### What to work on
Among the entries that follow, find the lines containing the string "Index" and copy them.

### Listed entries

-=-=-

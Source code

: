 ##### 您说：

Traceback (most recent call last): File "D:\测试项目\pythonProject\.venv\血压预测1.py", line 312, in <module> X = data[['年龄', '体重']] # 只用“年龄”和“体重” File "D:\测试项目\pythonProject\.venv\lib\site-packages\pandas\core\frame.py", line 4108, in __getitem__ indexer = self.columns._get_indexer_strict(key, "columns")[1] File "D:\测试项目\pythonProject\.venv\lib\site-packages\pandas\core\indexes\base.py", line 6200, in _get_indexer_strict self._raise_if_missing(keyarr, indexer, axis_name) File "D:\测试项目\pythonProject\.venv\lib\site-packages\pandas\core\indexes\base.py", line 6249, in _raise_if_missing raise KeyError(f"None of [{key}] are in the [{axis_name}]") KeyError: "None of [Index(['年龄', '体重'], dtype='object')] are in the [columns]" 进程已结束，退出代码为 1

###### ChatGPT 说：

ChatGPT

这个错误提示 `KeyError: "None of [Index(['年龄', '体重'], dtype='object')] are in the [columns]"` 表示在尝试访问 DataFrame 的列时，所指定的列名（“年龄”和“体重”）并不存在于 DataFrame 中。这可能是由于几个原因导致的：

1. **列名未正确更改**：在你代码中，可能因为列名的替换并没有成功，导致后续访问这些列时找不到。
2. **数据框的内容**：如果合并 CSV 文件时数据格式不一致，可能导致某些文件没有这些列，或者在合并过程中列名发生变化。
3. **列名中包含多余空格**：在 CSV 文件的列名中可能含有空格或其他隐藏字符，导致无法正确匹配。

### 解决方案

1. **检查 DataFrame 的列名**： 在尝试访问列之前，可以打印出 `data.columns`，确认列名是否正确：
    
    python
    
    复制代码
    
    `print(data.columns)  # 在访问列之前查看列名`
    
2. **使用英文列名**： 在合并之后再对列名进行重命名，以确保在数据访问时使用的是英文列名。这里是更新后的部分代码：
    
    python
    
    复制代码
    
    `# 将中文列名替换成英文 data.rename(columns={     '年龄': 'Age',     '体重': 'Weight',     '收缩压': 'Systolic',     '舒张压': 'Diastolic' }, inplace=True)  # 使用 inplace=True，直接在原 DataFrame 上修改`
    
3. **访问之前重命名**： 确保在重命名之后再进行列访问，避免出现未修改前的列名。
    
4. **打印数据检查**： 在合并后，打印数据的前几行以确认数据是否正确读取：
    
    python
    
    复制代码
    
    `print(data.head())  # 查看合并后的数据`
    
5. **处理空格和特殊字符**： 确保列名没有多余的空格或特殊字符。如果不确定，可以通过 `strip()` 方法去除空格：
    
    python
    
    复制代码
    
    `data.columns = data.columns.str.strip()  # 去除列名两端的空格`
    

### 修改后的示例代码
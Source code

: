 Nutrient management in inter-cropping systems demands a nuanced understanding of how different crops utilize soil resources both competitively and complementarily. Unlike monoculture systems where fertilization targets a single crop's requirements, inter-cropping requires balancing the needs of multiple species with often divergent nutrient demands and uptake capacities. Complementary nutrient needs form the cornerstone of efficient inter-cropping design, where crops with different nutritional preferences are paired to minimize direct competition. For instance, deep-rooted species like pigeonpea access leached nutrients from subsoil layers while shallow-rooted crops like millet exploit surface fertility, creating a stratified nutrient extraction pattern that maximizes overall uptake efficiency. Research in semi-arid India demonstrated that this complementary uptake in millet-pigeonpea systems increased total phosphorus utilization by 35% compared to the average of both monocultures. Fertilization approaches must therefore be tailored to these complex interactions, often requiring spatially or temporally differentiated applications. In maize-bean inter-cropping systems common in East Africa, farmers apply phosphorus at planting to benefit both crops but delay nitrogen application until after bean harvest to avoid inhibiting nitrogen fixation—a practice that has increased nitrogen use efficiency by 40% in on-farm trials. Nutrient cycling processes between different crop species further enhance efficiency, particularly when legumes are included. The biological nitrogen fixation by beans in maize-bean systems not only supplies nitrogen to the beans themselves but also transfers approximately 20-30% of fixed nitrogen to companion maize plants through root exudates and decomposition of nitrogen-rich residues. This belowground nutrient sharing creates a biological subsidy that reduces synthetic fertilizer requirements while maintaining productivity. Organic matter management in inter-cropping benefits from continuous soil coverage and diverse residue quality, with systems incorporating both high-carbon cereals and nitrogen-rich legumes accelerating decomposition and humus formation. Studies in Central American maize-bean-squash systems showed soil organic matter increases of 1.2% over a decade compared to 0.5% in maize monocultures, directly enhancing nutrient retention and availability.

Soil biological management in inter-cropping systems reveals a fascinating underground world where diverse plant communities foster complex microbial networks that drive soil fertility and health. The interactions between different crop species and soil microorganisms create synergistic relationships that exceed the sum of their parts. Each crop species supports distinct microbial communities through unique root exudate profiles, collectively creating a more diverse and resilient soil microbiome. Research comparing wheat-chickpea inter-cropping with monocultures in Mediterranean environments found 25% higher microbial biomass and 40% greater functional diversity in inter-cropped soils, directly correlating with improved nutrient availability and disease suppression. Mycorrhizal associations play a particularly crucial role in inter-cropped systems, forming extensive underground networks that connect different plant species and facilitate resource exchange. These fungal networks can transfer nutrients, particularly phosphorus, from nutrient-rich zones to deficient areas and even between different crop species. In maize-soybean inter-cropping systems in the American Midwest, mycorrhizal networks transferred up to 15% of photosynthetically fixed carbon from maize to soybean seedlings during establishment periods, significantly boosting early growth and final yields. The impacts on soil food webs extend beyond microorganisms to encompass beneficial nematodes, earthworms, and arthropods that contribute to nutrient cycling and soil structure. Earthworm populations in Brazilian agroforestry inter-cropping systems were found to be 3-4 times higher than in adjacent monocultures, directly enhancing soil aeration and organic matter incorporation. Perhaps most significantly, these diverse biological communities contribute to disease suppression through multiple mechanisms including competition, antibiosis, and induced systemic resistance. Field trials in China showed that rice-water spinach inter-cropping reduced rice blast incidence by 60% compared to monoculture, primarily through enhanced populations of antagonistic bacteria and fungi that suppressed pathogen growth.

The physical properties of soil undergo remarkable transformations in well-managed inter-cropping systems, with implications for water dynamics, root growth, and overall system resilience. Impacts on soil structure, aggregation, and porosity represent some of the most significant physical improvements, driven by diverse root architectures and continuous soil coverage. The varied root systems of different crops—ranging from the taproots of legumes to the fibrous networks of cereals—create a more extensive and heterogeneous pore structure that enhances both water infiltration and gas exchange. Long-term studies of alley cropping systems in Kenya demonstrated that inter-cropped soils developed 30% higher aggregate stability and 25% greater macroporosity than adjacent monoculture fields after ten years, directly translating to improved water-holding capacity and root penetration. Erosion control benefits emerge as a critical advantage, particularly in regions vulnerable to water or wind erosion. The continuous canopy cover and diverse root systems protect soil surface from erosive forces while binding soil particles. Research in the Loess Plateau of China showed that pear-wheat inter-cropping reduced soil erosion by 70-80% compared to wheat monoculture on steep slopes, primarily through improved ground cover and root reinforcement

-=-=-

### Response area
Traceback (most recent call last): File "D:\测试项目\pythonProject\.venv\血压预测1.py", line 312, in <module> X = data[['年龄', '体重']] # 只用“年龄”和“体重” File "D:\测试项目\pythonProject\.venv\lib\site-packages\pandas\core\frame.py", line 4108, in __getitem__ indexer = self.columns._get_indexer_strict(key, "columns")[1] File "D:\测试项目\pythonProject\.venv\lib\site-packages\pandas\core\indexes\base.py", line 6200, in _get_indexer_strict self._raise_if_missing(keyarr, indexer, axis_name) File "D:\测试项目\pythonProject\.venv\lib\site-packages\pandas\core\indexes\base.py", line 6249, in _raise_if_missing raise KeyError(f"None of [{key}] are in the [{axis_name}]") KeyError: "None of [Index(['年龄', '体重'], dtype='object')] are in the [columns]" 进程已结束，退出代码为 1
这个错误提示 `KeyError: "None of [Index(['年龄', '体重'], dtype='object')] are in the [columns]"` 表示在尝试访问 DataFrame 的列时，所指定的列名（“年龄”和“体重”）并不存在于 DataFrame 中。这可能是由于几个原因导致的：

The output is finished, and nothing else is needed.